Start of Extracted material
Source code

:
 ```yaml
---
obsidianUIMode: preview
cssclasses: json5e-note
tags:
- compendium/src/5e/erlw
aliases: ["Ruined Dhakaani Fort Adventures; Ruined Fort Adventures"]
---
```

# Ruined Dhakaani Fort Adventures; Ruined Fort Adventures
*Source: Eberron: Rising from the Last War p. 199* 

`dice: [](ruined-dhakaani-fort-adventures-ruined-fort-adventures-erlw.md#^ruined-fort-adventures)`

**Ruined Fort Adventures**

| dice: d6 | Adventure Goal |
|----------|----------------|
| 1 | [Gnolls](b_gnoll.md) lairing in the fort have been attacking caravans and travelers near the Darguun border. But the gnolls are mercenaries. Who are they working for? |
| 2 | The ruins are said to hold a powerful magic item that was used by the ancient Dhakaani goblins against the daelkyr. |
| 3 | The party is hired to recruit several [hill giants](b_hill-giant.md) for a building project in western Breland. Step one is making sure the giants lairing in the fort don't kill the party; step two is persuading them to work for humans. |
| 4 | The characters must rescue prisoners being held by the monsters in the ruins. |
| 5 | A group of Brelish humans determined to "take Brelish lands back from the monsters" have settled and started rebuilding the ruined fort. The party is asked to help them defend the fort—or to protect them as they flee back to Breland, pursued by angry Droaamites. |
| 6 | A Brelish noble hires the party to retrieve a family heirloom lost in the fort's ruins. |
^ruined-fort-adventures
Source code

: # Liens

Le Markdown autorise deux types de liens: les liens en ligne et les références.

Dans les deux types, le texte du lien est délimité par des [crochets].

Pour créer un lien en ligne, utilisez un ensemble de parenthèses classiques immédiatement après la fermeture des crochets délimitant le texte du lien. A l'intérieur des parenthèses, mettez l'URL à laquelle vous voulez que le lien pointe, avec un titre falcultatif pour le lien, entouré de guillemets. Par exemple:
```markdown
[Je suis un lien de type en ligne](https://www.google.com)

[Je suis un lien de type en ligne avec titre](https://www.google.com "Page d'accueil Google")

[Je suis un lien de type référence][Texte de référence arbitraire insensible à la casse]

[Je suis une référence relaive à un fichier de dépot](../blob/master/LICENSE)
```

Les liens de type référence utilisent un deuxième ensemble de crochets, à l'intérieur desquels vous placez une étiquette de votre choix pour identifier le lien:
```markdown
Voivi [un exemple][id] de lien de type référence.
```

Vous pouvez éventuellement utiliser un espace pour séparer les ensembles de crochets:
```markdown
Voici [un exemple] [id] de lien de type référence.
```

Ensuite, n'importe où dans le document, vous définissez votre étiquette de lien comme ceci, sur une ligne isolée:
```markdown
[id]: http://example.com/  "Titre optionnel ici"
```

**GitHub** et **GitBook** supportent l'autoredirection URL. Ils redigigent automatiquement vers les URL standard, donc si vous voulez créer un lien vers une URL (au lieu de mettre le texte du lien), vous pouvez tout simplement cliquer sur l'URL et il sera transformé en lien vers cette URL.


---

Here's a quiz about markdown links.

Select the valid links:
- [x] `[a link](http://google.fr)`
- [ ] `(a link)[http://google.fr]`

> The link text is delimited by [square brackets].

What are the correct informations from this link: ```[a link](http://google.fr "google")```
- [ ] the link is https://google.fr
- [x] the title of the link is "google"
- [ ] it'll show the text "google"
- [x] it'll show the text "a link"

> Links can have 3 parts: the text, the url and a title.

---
End of Extracted material
The task: Output all of the records above unchanged.

Answer to the problem:
Source code

:
 ```yaml
---
obsidianUIMode: preview
cssclasses: json5e-note
tags:
- compendium/src/5e/erlw
aliases: ["Ruined Dhakaani Fort Adventures; Ruined Fort Adventures"]
---
```

# Ruined Dhakaani Fort Adventures; Ruined Fort Adventures
*Source: Eberron: Rising from the Last War p. 199* 

`dice: [](ruined-dhakaani-fort-adventures-ruined-fort-adventures-erlw.md#^ruined-fort-adventures)`

**Ruined Fort Adventures**

| dice: d6 | Adventure Goal |
|----------|----------------|
| 1 | [Gnolls](b_gnoll.md) lairing in the fort have been attacking caravans and travelers near the Darguun border. But the gnolls are mercenaries. Who are they working for? |
| 2 | The ruins are said to hold a powerful magic item that was used by the ancient Dhakaani goblins against the daelkyr. |
| 3 | The party is hired to recruit several [hill giants](b_hill-giant.md) for a building project in western Breland. Step one is making sure the giants lairing in the fort don't kill the party; step two is persuading them to work for humans. |
| 4 | The characters must rescue prisoners being held by the monsters in the ruins. |
| 5 | A group of Brelish humans determined to "take Brelish lands back from the monsters" have settled and started rebuilding the ruined fort. The party is asked to help them defend the fort—or to protect them as they flee back to Breland, pursued by angry Droaamites. |
| 6 | A Brelish noble hires the party to retrieve a family heirloom lost in the fort's ruins. |
^ruined-fort-adventures
Source code

: # Liens

Le Markdown autorise deux types de liens: les liens en ligne et les références.

Dans les deux types, le texte du lien est délimité par des [crochets].

Pour créer un lien en ligne, utilisez un ensemble de parenthèses classiques immédiatement après la fermeture des crochets délimitant le texte du lien. A l'intérieur des parenthèses, mettez l'URL à laquelle vous voulez que le lien pointe, avec un titre falcultatif pour le lien, entouré de guillemets. Par exemple:
```markdown
[Je suis un lien de type en ligne](https://www.google.com)

[Je suis un lien de type en ligne avec titre](https://www.google.com "Page d'accueil Google")

[Je suis un lien de type référence][Texte de référence arbitraire insensible à la casse]

[Je suis une référence relaive à un fichier de dépot](../blob/master/LICENSE)
```

Les liens de type référence utilisent un deuxième ensemble de crochets, à l'intérieur desquels vous placez une étiquette de votre choix pour identifier le lien:
```markdown
Voivi [un exemple][id] de lien de type référence.
```

Vous pouvez éventuellement utiliser un espace pour séparer les ensembles de crochets:
```markdown
Voici [un exemple] [id] de lien de type référence.
```

Ensuite, n'importe où dans le document, vous définissez votre étiquette de lien comme ceci, sur une ligne isolée:
```markdown
[id]: http://example.com/  "Titre optionnel ici"
```

**GitHub** et **GitBook** supportent l'autoredirection URL. Ils redigigent automatiquement vers les URL standard, donc si vous voulez créer un lien vers une URL (au lieu de mettre le texte du lien), vous pouvez tout simplement cliquer sur l'URL et il sera transformé en lien vers cette URL.


---

Here's a quiz about markdown links.

Select the valid links:
- [x] `[a link](http://google.fr)`
- [ ] `(a link)[http://google.fr]`

> The link text is delimited by [square brackets].

What are the correct informations from this link: ```[a link](http://google.fr "google")```
- [ ] the link is https://google.fr
- [x] the title of the link is "google"
- [ ] it'll show the text "google"
- [x] it'll show the text "a link"

> Links can have 3 parts: the text, the url and a title.

---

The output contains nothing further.